Do you see things a little differently?

Thursday, October 18, 2012

When VMware Snapshots go bad....

It started with a warning indicator in vSphere. When I investigated, I found an error indicating that snapshots where too deeply nested. This seemed odd to me because no one should be taking snapshots on these systems. I opened the snapshot manager and found at least 32 snapshots nested with the name "Consolidate Helper - 0". Some quick research tells me that these are the result of a VM backup gone awry. The first step to addressing this was to select "Delete All" from the Snapshot manager window. VMware told me that it was deleting the snapshots, and I figured all was well. Unfortunately all was not well. The snapshots do not appear in the manager window anymore, but the snapshot files are still there. I was alerted to this problem by the following on the summary tab.
Another Google search and a VMware KB article told me that the log files still require consolidation and to accomplish that, I can right click on the server go into the snapshot manager and choose "consolidate".
  This would be great, except when the process finished I received the following error.
Clearly some days you're the fire hydrant.
This is not going well. I enable the shell, and ssh so I can run some debug commands on the host. Per the VMware KB, I can run the command
vmkfstools -D /vmfs/volumes///
to determine which files are locked, and by what. I already have a good idea because of some lines in the vmware.log file.

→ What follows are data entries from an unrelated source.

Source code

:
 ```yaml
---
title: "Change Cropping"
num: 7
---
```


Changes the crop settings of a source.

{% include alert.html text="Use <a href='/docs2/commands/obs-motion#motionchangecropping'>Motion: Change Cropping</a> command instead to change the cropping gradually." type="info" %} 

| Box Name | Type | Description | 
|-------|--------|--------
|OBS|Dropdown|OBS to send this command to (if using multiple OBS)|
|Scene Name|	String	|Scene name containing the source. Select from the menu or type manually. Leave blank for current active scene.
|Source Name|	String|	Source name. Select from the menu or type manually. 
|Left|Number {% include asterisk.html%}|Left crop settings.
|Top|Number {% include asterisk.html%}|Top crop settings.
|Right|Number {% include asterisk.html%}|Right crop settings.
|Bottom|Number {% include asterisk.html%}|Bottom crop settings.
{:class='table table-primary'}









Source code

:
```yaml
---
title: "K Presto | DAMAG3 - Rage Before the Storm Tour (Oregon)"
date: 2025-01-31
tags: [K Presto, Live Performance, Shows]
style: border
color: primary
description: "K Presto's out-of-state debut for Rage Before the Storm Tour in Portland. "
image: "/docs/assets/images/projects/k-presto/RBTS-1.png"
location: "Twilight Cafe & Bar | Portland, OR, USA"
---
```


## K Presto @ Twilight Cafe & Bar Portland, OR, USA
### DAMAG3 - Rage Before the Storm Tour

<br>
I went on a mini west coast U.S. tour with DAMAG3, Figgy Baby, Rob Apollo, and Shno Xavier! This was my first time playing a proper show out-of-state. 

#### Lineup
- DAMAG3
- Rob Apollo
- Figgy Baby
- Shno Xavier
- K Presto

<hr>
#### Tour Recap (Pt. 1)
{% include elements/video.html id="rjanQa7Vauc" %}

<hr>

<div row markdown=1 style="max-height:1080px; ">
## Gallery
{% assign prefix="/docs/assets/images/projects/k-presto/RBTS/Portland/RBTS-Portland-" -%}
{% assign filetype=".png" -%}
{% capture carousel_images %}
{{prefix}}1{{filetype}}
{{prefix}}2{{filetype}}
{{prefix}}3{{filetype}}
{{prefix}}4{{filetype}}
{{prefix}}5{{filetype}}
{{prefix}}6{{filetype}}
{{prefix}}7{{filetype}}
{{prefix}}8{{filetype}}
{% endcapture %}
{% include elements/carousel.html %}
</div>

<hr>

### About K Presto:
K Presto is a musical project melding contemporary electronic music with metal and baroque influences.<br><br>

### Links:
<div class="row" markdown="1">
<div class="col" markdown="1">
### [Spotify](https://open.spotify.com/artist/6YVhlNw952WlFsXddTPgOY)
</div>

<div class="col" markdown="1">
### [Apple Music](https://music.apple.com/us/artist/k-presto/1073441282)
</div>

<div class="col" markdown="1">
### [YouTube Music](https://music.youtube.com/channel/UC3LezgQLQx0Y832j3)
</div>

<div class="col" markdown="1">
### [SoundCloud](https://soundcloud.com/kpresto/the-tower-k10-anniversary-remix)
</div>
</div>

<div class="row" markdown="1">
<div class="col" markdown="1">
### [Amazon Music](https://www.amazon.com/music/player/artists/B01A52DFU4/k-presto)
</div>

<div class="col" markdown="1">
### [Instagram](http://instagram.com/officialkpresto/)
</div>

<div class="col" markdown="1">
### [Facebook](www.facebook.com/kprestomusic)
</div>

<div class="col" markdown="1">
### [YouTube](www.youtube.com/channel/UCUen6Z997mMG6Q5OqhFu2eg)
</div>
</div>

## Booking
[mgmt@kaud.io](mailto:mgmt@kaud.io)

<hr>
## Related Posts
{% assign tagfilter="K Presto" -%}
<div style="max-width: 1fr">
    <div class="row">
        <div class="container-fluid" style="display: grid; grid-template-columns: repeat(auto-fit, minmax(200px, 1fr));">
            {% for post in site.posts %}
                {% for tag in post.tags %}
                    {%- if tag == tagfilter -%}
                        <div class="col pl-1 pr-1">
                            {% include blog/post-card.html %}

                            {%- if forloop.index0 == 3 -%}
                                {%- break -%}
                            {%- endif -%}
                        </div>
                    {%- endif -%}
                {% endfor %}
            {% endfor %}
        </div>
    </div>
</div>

DISK: Failed to open disk for consolidate '/vmfs/volumes/4c5880d7-5dcd2226-7980-0024e8679cae/MYHOST01/MYHOST01_1-000066.vmdk

Running vmkfstools yields the following...

Lock [type 10c00001 offset 71018496 v 24740, hb offset 3964928
gen 385, mode 0, owner 00000000-00000000-0000-000000000000 mtime 535877 nHld 0 nOvf 0]
Addr <4 111="111" 93="93">, gen 24718, links 1, type reg, flags 0, uid 0, gid 0, mode 600
len 406, nb 0 tbz 0, cow 0, newSinceEpoch 0, zla 4305, bs 65536


where no owner is identified. Not Good. At this point, I'm left with rebooting the guest OS and hoping that takes care of it. 

Nope that didn't work.

I did what I should have done to start with, which is evaluate what was doing the backups. Turns out we had an Avamar proxy server which must have been performing VMDK backups of the systems. I edited the proxy configuration and determined that two disks from the system having issues where mounted to the Avamar proxy server as local disk. Once I removed the disk from the Avamar system, I was able to complete the consolidation without issue. Another crisis averted, time to head home.